It often takes tragedy of unspeakable proportions to either disabuse the powerful of idiocies they hold dear, or dislodge the powerful from their positions. From The Zman on a guest post at theburningplatform.com:
In the spring of 1918, the Germans launched Operation Michael, a well designed offensive against the Allies, specifically designed to knockout the British Expeditionary Force in France. It was assumed, correctly, that the British were exhausted from the previous year’s battles. The Germans had close to a million fresh troops from the Eastern Front to throw at the British. The plan was to punch a hole in the lines and then surround the BEF in Flanders.
After the war, historians would call the German offensive the “final card” in the story of the Great War. The Germans had run out of options for winning the war. This was their last card they could play in order to go to the peace table as an equal. This spring offensive was going to be the great last gamble to force the Allies to the peace table and get a good deal from the process. If it failed, then all would be lost as the German people, as well as the German army, were close to collapse.
The funny thing about this phase of the war is that in retrospect, there was no way this could work as the Germans imagined. They had developed new tactics for punching through the lines and avoiding the meat grinder offensives of the past, but they lacked the mobility to exploit it.
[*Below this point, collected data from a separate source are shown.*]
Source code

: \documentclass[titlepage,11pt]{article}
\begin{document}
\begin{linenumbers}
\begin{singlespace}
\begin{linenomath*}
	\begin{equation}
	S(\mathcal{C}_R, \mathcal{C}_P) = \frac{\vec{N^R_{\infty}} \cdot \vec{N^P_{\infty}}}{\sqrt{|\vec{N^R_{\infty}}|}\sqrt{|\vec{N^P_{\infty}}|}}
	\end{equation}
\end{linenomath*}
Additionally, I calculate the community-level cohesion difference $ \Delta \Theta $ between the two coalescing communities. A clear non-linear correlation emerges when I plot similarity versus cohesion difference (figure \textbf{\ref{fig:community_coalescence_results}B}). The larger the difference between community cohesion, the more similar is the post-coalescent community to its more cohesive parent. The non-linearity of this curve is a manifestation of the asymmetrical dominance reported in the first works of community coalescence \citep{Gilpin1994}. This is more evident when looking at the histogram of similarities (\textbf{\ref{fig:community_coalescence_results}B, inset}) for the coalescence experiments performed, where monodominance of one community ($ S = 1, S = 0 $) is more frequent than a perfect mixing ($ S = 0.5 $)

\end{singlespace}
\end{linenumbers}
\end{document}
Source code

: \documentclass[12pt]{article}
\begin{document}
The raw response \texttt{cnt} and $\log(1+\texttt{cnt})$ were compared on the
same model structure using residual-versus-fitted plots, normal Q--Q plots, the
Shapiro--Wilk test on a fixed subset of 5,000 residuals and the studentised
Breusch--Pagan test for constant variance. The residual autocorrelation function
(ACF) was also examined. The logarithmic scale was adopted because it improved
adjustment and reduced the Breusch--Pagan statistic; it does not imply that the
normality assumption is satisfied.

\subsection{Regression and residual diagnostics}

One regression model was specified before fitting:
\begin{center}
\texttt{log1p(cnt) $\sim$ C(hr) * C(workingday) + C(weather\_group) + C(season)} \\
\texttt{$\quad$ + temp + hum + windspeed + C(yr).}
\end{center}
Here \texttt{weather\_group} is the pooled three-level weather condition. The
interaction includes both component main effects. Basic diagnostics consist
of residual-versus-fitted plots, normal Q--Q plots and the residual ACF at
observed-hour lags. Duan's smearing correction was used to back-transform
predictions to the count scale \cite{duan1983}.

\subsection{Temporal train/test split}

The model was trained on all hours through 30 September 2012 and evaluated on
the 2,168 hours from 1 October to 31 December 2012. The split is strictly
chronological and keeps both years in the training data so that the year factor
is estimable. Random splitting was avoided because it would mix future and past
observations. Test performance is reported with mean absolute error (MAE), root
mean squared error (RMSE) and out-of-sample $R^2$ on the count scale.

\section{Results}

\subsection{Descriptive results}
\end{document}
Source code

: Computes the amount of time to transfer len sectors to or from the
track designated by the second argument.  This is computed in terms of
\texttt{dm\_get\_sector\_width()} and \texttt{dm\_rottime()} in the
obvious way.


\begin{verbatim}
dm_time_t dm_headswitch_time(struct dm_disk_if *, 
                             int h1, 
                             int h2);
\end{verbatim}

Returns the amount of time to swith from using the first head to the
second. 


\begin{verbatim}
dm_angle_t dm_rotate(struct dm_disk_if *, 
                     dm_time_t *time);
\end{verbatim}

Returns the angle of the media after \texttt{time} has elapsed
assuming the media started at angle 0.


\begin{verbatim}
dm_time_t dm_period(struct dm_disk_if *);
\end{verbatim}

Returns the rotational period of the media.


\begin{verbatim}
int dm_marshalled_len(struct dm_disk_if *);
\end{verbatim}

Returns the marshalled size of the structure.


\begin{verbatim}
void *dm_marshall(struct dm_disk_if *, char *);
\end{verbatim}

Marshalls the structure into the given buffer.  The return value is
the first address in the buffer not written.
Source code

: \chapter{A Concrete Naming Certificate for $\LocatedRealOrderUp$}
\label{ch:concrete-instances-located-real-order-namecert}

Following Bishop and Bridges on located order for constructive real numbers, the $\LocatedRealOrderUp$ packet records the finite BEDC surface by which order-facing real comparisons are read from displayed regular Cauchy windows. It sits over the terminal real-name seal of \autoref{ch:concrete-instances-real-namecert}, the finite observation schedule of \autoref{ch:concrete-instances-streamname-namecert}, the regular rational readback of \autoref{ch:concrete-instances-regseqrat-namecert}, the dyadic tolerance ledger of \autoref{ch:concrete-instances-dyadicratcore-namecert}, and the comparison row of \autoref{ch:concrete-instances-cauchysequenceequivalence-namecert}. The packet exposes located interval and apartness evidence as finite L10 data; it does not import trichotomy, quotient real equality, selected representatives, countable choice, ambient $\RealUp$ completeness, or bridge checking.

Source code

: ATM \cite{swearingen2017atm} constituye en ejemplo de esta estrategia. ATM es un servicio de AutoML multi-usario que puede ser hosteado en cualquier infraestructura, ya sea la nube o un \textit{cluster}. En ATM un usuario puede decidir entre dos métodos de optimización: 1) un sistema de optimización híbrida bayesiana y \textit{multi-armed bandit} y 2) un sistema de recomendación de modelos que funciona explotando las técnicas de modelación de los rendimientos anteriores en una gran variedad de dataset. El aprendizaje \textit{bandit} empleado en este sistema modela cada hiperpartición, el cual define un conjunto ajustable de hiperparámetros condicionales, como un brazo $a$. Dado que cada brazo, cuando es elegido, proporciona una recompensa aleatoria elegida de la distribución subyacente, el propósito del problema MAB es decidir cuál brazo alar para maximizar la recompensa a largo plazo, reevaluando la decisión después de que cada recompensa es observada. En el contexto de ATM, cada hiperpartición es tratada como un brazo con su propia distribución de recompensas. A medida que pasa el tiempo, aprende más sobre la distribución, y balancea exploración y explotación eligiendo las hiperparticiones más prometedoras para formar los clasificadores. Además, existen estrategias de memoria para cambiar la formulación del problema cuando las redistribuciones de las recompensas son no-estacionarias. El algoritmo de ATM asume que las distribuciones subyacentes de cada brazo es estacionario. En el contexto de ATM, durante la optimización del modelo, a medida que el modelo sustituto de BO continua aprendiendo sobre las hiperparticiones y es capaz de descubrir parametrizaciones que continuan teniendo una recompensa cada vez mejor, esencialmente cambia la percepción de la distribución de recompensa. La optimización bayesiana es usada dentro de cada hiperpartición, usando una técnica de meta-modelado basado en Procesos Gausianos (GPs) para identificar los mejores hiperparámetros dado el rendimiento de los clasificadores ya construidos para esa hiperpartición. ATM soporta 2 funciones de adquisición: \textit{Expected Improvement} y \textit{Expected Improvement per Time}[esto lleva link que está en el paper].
The role of cavalry had yet to be replaced by tanks and and armored personnel carriers. A retreating Allied army would have to be chased on foot and the German Army was starving.
One of the great things about the First World War is it has something for everyone. The Marxists had their take. The fascists, of course, had their interpretation. Americans have largely forgotten about it because we have been taught that history started in 1938. The lesson I have always thought most important is that old ideas, old ways of doing things and old systems for organizing people do not go away quietly. They have to be broken on the wheel of reality, before they are consigned to the past.
By the Battle of the Frontiers, the military planners on both sides should have known there would be no quick end to the war as the technology had outstripped their military strategies. Machine guns made cavalry useless. Barbed wire and trenches made infantry useless. The only result from an attack would be thousands instantly killed or wounded, with maybe a small advance into enemy territory. Yet, they continued doing what they were doing, battle after battle for four years.
Another lesson of the Great War is that as the old system or organizing Europe murdered itself, it often looked strong, when it was crumbling. The Russian Czar appeared to be fully in control of his country, at least to outsiders, until the moment his train to Petrograd was stopped by a group of disloyal troops. The German offensive in 1918 had General Haig, the commander of the BEF, convinced they should sue for peace as the Germans were too strong to resist. Six months later, the German Army was broken at the Second Battle of the Marne in August 1918.